Great Expectations Full Text: Chapter 9 : Page 5
"Why, see what a letter you wrote last night! Wrote in print even! I've seen letters--Ah! and from gentlefolks!--that I'll swear weren't wrote in print," said Joe.
"I have learnt next to nothing, Joe. You think much of me. It's only that."
"Well, Pip," said Joe, "be it so or be it son't, you must be a common scholar afore you can be a oncommon one, I should hope! The king upon his throne, with his crown upon his ed, can't sit and write his acts of Parliament in print, without having begun, when he were a unpromoted Prince, with the alphabet.--Ah!" added Joe, with a shake of the head that was full of meaning, "and begun at A. too, and worked his way to Z. And I know what that is to do, though I can't say I've exactly done it."
There was some hope in this piece of wisdom, and it rather encouraged me.
"Whether common ones as to callings and earnings," pursued Joe, reflectively, "mightn't be the better of continuing for to keep company with common ones, instead of going out to play with oncommon ones,--which reminds me to hope that there were a flag, perhaps?"
"No, Joe."
"(I'm sorry there weren't a flag, Pip). Whether that might be or mightn't be, is a thing as can't be looked into now, without putting your sister on the Rampage; and that's a thing not to be thought of as being done intentional. Lookee here, Pip, at what is said to you by a true friend. Which this to you the true friend say. If you can't get to be oncommon through going straight, you'll never get to do it through going crooked. So don't tell no more on 'em, Pip, and live well and die happy."
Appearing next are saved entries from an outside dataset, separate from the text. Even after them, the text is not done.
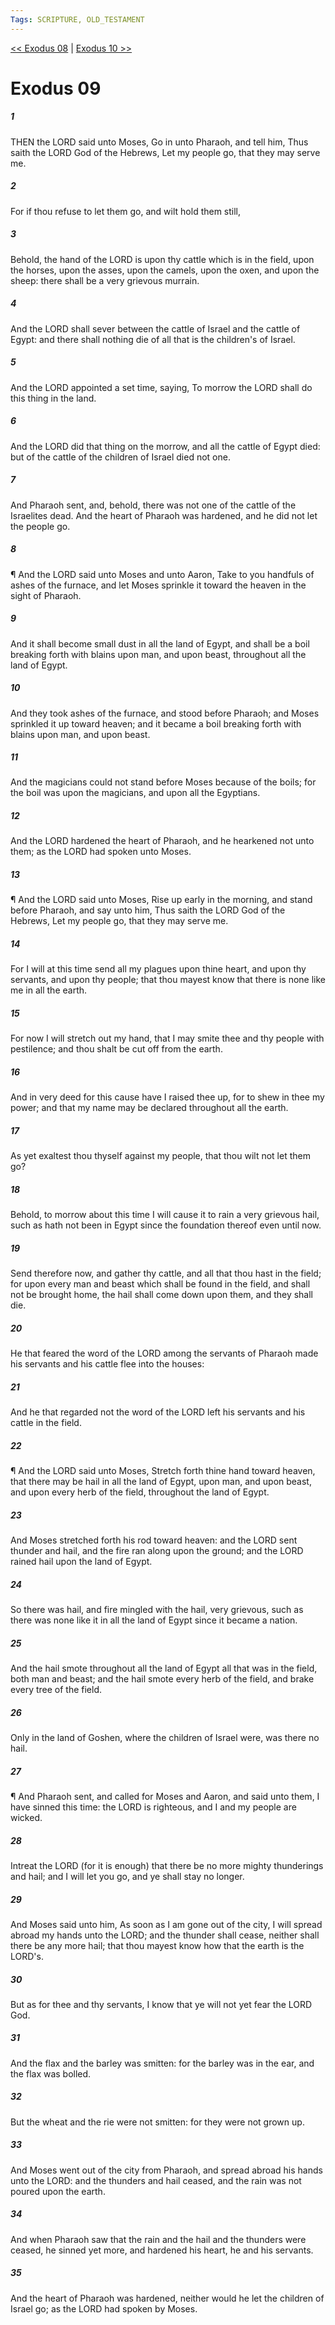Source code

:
 ```yaml
---
Tags: SCRIPTURE, OLD_TESTAMENT
---
```


[<< Exodus 08](OLD_TESTAMENT/02_Exodus/Exodus_08.md) | [Exodus 10 >>](OLD_TESTAMENT/02_Exodus/Exodus_10.md)

# Exodus 09

##### 1
 THEN the LORD said unto Moses, Go in unto Pharaoh, and tell him, Thus saith the LORD God of the Hebrews, Let my people go, that they may serve me.
##### 2
 For if thou refuse to let them go, and wilt hold them still,
##### 3
 Behold, the hand of the LORD is upon thy cattle which is in the field, upon the horses, upon the asses, upon the camels, upon the oxen, and upon the sheep: there shall be a very grievous murrain.
##### 4
 And the LORD shall sever between the cattle of Israel and the cattle of Egypt: and there shall nothing die of all that is the children's of Israel.
##### 5
 And the LORD appointed a set time, saying, To morrow the LORD shall do this thing in the land.
##### 6
 And the LORD did that thing on the morrow, and all the cattle of Egypt died: but of the cattle of the children of Israel died not one.
##### 7
 And Pharaoh sent, and, behold, there was not one of the cattle of the Israelites dead.  And the heart of Pharaoh was hardened, and he did not let the people go.
##### 8
 ¶ And the LORD said unto Moses and unto Aaron, Take to you handfuls of ashes of the furnace, and let Moses sprinkle it toward the heaven in the sight of Pharaoh.
##### 9
 And it shall become small dust in all the land of Egypt, and shall be a boil breaking forth with blains upon man, and upon beast, throughout all the land of Egypt.
##### 10
 And they took ashes of the furnace, and stood before Pharaoh; and Moses sprinkled it up toward heaven; and it became a boil breaking forth with blains upon man, and upon beast.
##### 11
 And the magicians could not stand before Moses because of the boils; for the boil was upon the magicians, and upon all the Egyptians.
##### 12
 And the LORD hardened the heart of Pharaoh, and he hearkened not unto them; as the LORD had spoken unto Moses.
##### 13
 ¶ And the LORD said unto Moses, Rise up early in the morning, and stand before Pharaoh, and say unto him, Thus saith the LORD God of the Hebrews, Let my people go, that they may serve me.
##### 14
 For I will at this time send all my plagues upon thine heart, and upon thy servants, and upon thy people; that thou mayest know that there is none like me in all the earth.
##### 15
 For now I will stretch out my hand, that I may smite thee and thy people with pestilence; and thou shalt be cut off from the earth.
##### 16
 And in very deed for this cause have I raised thee up, for to shew in thee my power; and that my name may be declared throughout all the earth.
##### 17
 As yet exaltest thou thyself against my people, that thou wilt not let them go?
##### 18
 Behold, to morrow about this time I will cause it to rain a very grievous hail, such as hath not been in Egypt since the foundation thereof even until now.
##### 19
 Send therefore now, and gather thy cattle, and all that thou hast in the field; for upon every man and beast which shall be found in the field, and shall not be brought home, the hail shall come down upon them, and they shall die.
##### 20
 He that feared the word of the LORD among the servants of Pharaoh made his servants and his cattle flee into the houses:
##### 21
 And he that regarded not the word of the LORD left his servants and his cattle in the field.
##### 22
 ¶ And the LORD said unto Moses, Stretch forth thine hand toward heaven, that there may be hail in all the land of Egypt, upon man, and upon beast, and upon every herb of the field, throughout the land of Egypt.
##### 23
 And Moses stretched forth his rod toward heaven: and the LORD sent thunder and hail, and the fire ran along upon the ground; and the LORD rained hail upon the land of Egypt.
##### 24
 So there was hail, and fire mingled with the hail, very grievous, such as there was none like it in all the land of Egypt since it became a nation.
##### 25
 And the hail smote throughout all the land of Egypt all that was in the field, both man and beast; and the hail smote every herb of the field, and brake every tree of the field.
##### 26
 Only in the land of Goshen, where the children of Israel were, was there no hail.
##### 27
 ¶ And Pharaoh sent, and called for Moses and Aaron, and said unto them, I have sinned this time: the LORD is righteous, and I and my people are wicked.
##### 28
 Intreat the LORD (for it is enough) that there be no more mighty thunderings and hail; and I will let you go, and ye shall stay no longer.
##### 29
 And Moses said unto him, As soon as I am gone out of the city, I will spread abroad my hands unto the LORD; and the thunder shall cease, neither shall there be any more hail; that thou mayest know how that the earth is the LORD's.
##### 30
 But as for thee and thy servants, I know that ye will not yet fear the LORD God.
##### 31
 And the flax and the barley was smitten: for the barley was in the ear, and the flax was bolled.
##### 32
 But the wheat and the rie were not smitten: for they were not grown up.
##### 33
 And Moses went out of the city from Pharaoh, and spread abroad his hands unto the LORD: and the thunders and hail ceased, and the rain was not poured upon the earth.
##### 34
 And when Pharaoh saw that the rain and the hail and the thunders were ceased, he sinned yet more, and hardened his heart, he and his servants.
##### 35
 And the heart of Pharaoh was hardened, neither would he let the children of Israel go; as the LORD had spoken by Moses.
"You are not angry with me, Joe?"
"No, old chap. But bearing in mind that them were which I meantersay of a stunning and outdacious sort,--alluding to them which bordered on weal-cutlets and dog-fighting,--a sincere well-wisher would adwise, Pip, their being dropped into your meditations, when you go up stairs to bed. That's all, old chap, and don't never do it no more."